Howard Jennie 4
Research Summary
AI-generated summary
Noble (NE) SVP Jennie Howard Receives RSUs; Shares Withheld for Taxes
What Happened
Jennie Howard, Senior Vice President, General Counsel & Corporate Secretary of Noble Corp (NE), had restricted stock units (RSUs) convert into 9,016 Class A ordinary shares on February 3, 2026. To cover tax withholding obligations, 3,550 of those shares were withheld (980 + 2,570) at an effective price of $36.43 per share, totaling $129,326 ($35,701 + $93,625). The net shares issued to Howard after withholding were 5,466. The filing shows the RSUs were converted (derivative exercise/conversion) and shares were withheld to satisfy taxes — this is a vesting/event-driven transaction, not an open-market buy or sale.
Key Details
- Transaction date: 2026-02-03; Form 4 filed 2026-02-05 (timely).
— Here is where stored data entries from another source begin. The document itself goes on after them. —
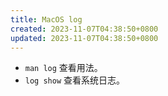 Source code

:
 ```yaml
---
title: MacOS log
created: 2023-11-07T04:38:50+0800
updated: 2023-11-07T04:38:50+0800
---
```



- `man log` 查看用法。
- `log show` 查看系统日志。
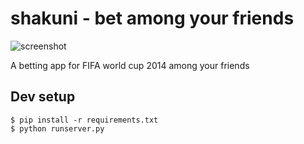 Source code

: # shakuni - bet among your friends

![screenshot](https://farm6.staticflickr.com/5039/14380894175_77ff29ff29_b.jpg)

A betting app for FIFA world cup 2014 among your friends

## Dev setup

```    
$ pip install -r requirements.txt
$ python runserver.py
```
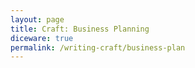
 ```yaml
---
layout: page
title: Craft: Business Planning
diceware: true
permalink: /writing-craft/business-plan
---
```

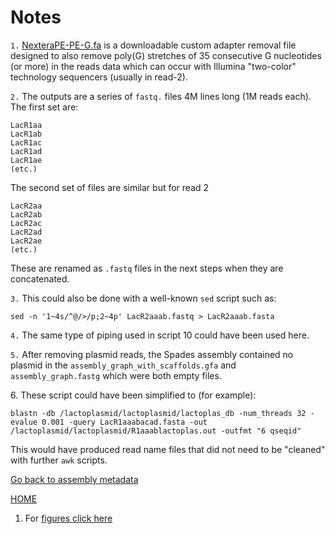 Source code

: ---
---
# Notes

<a name="01"></a>
`1.` [NexteraPE-PE-G.fa](/files/NexteraPE-PE-G.fa) is a downloadable custom adapter removal file designed to also remove poly(G) stretches of 35 consecutive G nucleotides (or more) in the reads data which can occur with Illumina "two-color" technology sequencers (usually in read-2). 

<a name="02"></a>
`2.` The outputs are a series of `fastq.` files 4M lines long (1M reads each). The first set are:
```
LacR1aa
LacR1ab
LacR1ac
LacR1ad
LacR1ae
(etc.)
```
The second set of files are similar but for read 2
```
LacR2aa
LacR2ab
LacR2ac
LacR2ad
LacR2ae
(etc.)
```
These are renamed as `.fastq` files in the next steps when they are concatenated.

<a name="03"></a>
`3.` This could also be done with a  well-known `sed` script such as:
```
sed -n '1~4s/^@/>/p;2~4p' LacR2aaab.fastq > LacR2aaab.fasta
```

<a name="04"></a>
`4.` The same type of piping used in script 10 could have been used here.

<a name="05"></a>
`5.` After removing plasmid reads, the Spades assembly contained no plasmid in the 
`assembly_graph_with_scaffolds.gfa` and `assembly_graph.fastg` which were both empty files.

<a name="06"></a>
6. These script could have been simplified to (for example):
```
blastn -db /lactoplasmid/lactoplasmid/lactoplas_db -num_threads 32 -evalue 0.001 -query LacR1aaabacad.fasta -out /lactoplasmid/lactoplasmid/R1aaablactoplas.out -outfmt "6 qseqid"
```
This would have produced read name files that did not need to be "cleaned" with further `awk` scripts. 

[Go back to assembly metadata](/metadata.md#met01)







[HOME](/README.md)








1. For [figures click here](/fig/) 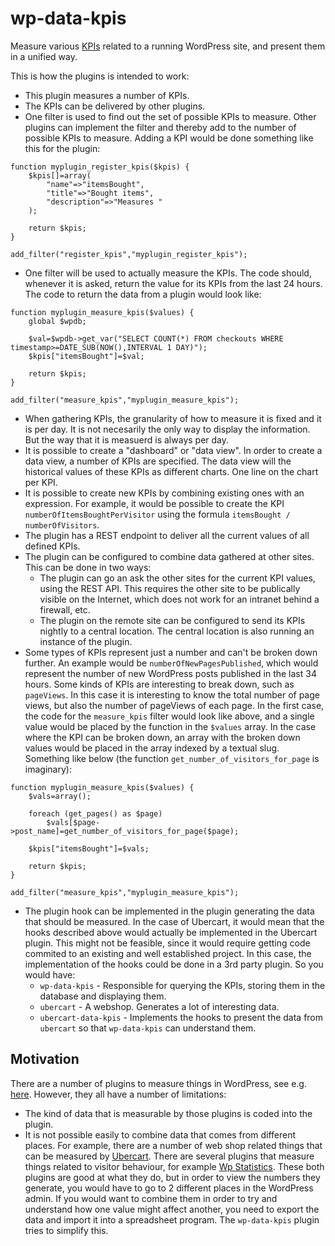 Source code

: # wp-data-kpis
Measure various [KPIs](http://searchcrm.techtarget.com/definition/key-performance-indicator) related to a running WordPress site, and present them in a unified way.

This is how the plugins is intended to work:

* This plugin measures a number of KPIs.
* The KPIs can be delivered by other plugins.
* One filter is used to find out the set of possible KPIs to measure. Other plugins can implement the filter and thereby add to the number of possible KPIs to measure. Adding a KPI would be done something like this for the plugin:
```
function myplugin_register_kpis($kpis) {
	$kpis[]=array(
		"name"=>"itemsBought",
		"title"=>"Bought items",
		"description"=>"Measures "
	);

	return $kpis;
}

add_filter("register_kpis","myplugin_register_kpis");
``` 
* One filter will be used to actually measure the KPIs. The code should, whenever it is asked, return the value for its KPIs from the last 24 hours. The code to return the data from a plugin would look like:
```
function myplugin_measure_kpis($values) {
	global $wpdb;

	$val=$wpdb->get_var("SELECT COUNT(*) FROM checkouts WHERE timestamp>=DATE_SUB(NOW(),INTERVAL 1 DAY)");
	$kpis["itemsBought"]=$val;

	return $kpis;
}

add_filter("measure_kpis","myplugin_measure_kpis");
```
* When gathering KPIs, the granularity of how to measure it is fixed and it is per day. It is not necesarily the only way to display the information. But the way that it is measuerd is always per day.
* It is possible to create a "dashboard" or "data view". In order to create a data view, a number of KPIs are specified. The data view will the historical values of these KPIs as different charts. One line on the chart per KPI.
* It is possible to create new KPIs by combining existing ones with an expression. For example, it would be possible to create the KPI `numberOfItemsBoughtPerVisitor` using the formula `itemsBought / numberOfVisitors`.
* The plugin has a REST endpoint to deliver all the current values of all defined KPIs.
* The plugin can be configured to combine data gathered at other sites. This can be done in two ways:
  * The plugin can go an ask the other sites for the current KPI values, using the REST API. This requires the other site to be publically visible on the Internet, which does not work for an intranet behind a firewall, etc.
  * The plugin on the remote site can be configured to send its KPIs nightly to a central location. The central location is also running an instance of the plugin.
* Some types of KPIs represent just a number and can't be broken down further. An example would be `numberOfNewPagesPublished`, which would represent the number of new WordPress posts published in the last 34 hours. Some kinds of KPIs are interesting to break down, such as `pageViews`. In this case it is interesting to know the total number of page views, but also the number of pageViews of each page. In the first case, the code for the `measure_kpis` filter would look like above, and a single value would be placed by the function in the `$values` array. In the case where the KPI can be broken down, an array with the broken down values would be placed in the array indexed by a textual slug. Something like below (the function `get_number_of_visitors_for_page` is imaginary):
```
function myplugin_measure_kpis($values) {
	$vals=array();

	foreach (get_pages() as $page)
		$vals[$page->post_name]=get_number_of_visitors_for_page($page);

	$kpis["itemsBought"]=$vals;

	return $kpis;
}

add_filter("measure_kpis","myplugin_measure_kpis");
```
* The plugin hook can be implemented in the plugin generating the data that should be measured. In the case of Ubercart, it would mean that the hooks described above would actually be implemented in the Ubercart plugin. This might not be feasible, since it would require getting code commited to an existing and well established project. In this case, the implementation of the hooks could be done in a 3rd party plugin. So you would have:
  * `wp-data-kpis` - Responsible for querying the KPIs, storing them in the database and displaying them.
  * `ubercart` - A webshop. Generates a lot of interesting data.
  * `ubercart-data-kpis` - Implements the hooks to present the data from `ubercart` so that `wp-data-kpis` can understand them.

## Motivation

There are a number of plugins to measure things in WordPress, see e.g. [here](http://socialmetricspro.com/social-media/10-most-popular-wordpress-analytics-plugins-review/2739/). However, they all have a number of limitations:
* The kind of data that is measurable by those plugins is coded into the plugin.
* It is not possible easily to combine data that comes from different places. For example, there are a number of web shop related things that can be measured by [Ubercart](http://www.ubercart.org/docs/user/323/viewing_reports). There are several plugins that measure things related to visitor behaviour, for example [Wp Statistics](https://wordpress.org/plugins/wp-statistics/). These both plugins are good at what they do, but in order to view the numbers they generate, you would have to go to 2 different places in the WordPress admin. If you would want to combine them in order to try and understand how one value might affect another, you need to export the data and import it into a spreadsheet program. The `wp-data-kpis` plugin tries to simplify this.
- Vesting/conversion: 9,016 RSUs converted to shares (2,485 + 6,531).
- Tax withholding: 3,550 shares withheld (980 and 2,570) at $36.43/share = $129,326.
- Net shares received: 5,466.
- Shares owned after transaction: not specified in the provided filing details.
- Transaction codes: M = exercise/conversion of derivative (RSU conversion); F = shares withheld to satisfy tax withholding.
- Footnotes: RSUs convert 1-for-1 to Class A shares (F1); withheld shares are to satisfy tax on RSU vesting (F2); vesting schedules noted in filing (grants dated Feb 3, 2023 and Feb 3, 2025 with three-year annual installments) (F3, F4).
Context: This was a routine RSU vesting with cashless withholding for taxes — common for employees receiving equity compensation. It is not an open-market purchase or sale that would necessarily indicate a change in insider sentiment.